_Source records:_

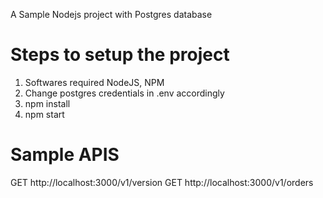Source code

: A Sample Nodejs project with Postgres database

Steps to setup the project
==========================
1) Softwares required NodeJS, NPM
2) Change postgres credentials in .env accordingly
2) npm install
3) npm start

Sample APIS
===========
GET http://localhost:3000/v1/version
GET http://localhost:3000/v1/orders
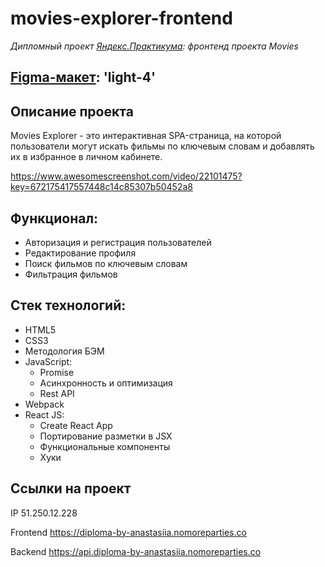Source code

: # movies-explorer-frontend

*Дипломный проект [Яндекс.Практикума](https://practicum.yandex.ru/web/): фронтенд проекта Movies*

## [Figma-макет](https://www.figma.com/file/6FMWkB94wE7KTkcCgUXtnC/light-1?node-id=1%3A3613&mode=dev): 'light-4'

## Описание проекта
Movies Explorer - это интерактивная SPA-страница, на которой пользователи могут искать фильмы по ключевым словам и добавлять их в избранное в личном кабинете.

https://www.awesomescreenshot.com/video/22101475?key=672175417557448c14c85307b50452a8

## Функционал:
- Авторизация и регистрация пользователей
- Редактирование профиля
- Поиск фильмов по ключевым словам
- Фильтрация фильмов

## Стек технологий:
- HTML5
- CSS3
- Методология БЭМ
- JavaScript:
  - Promise
  - Асинхронность и оптимизация
  - Rest API
- Webpack
- React JS:
  - Create React App
  - Портирование разметки в JSX
  - Функциональные компоненты
  - Хуки

## Ссылки на проект

IP 51.250.12.228

Frontend https://diploma-by-anastasiia.nomoreparties.co

Backend https://api.diploma-by-anastasiia.nomoreparties.co
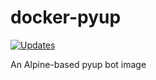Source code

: # docker-pyup

[![Updates](https://pyup.io/repos/github/apihackers/docker-pyup/shield.svg)](https://pyup.io/repos/github/apihackers/docker-pyup/)

An Alpine-based pyup bot image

_What you should do:_ Text only, no pictures: copy every entry exactly.

_Result of this task:_
Source code

: A Sample Nodejs project with Postgres database

Steps to setup the project
==========================
1) Softwares required NodeJS, NPM
2) Change postgres credentials in .env accordingly
2) npm install
3) npm start

Sample APIS
===========
GET http://localhost:3000/v1/version
GET http://localhost:3000/v1/orders
Source code

: # movies-explorer-frontend

*Дипломный проект [Яндекс.Практикума](https://practicum.yandex.ru/web/): фронтенд проекта Movies*

## [Figma-макет](https://www.figma.com/file/6FMWkB94wE7KTkcCgUXtnC/light-1?node-id=1%3A3613&mode=dev): 'light-4'

## Описание проекта
Movies Explorer - это интерактивная SPA-страница, на которой пользователи могут искать фильмы по ключевым словам и добавлять их в избранное в личном кабинете.

https://www.awesomescreenshot.com/video/22101475?key=672175417557448c14c85307b50452a8

## Функционал:
- Авторизация и регистрация пользователей
- Редактирование профиля
- Поиск фильмов по ключевым словам
- Фильтрация фильмов

## Стек технологий:
- HTML5
- CSS3
- Методология БЭМ
- JavaScript:
  - Promise
  - Асинхронность и оптимизация
  - Rest API
- Webpack
- React JS:
  - Create React App
  - Портирование разметки в JSX
  - Функциональные компоненты
  - Хуки

## Ссылки на проект

IP 51.250.12.228

Frontend https://diploma-by-anastasiia.nomoreparties.co

Backend https://api.diploma-by-anastasiia.nomoreparties.co
Source code

: # docker-pyup

[![Updates](https://pyup.io/repos/github/apihackers/docker-pyup/shield.svg)](https://pyup.io/repos/github/apihackers/docker-pyup/)

An Alpine-based pyup bot image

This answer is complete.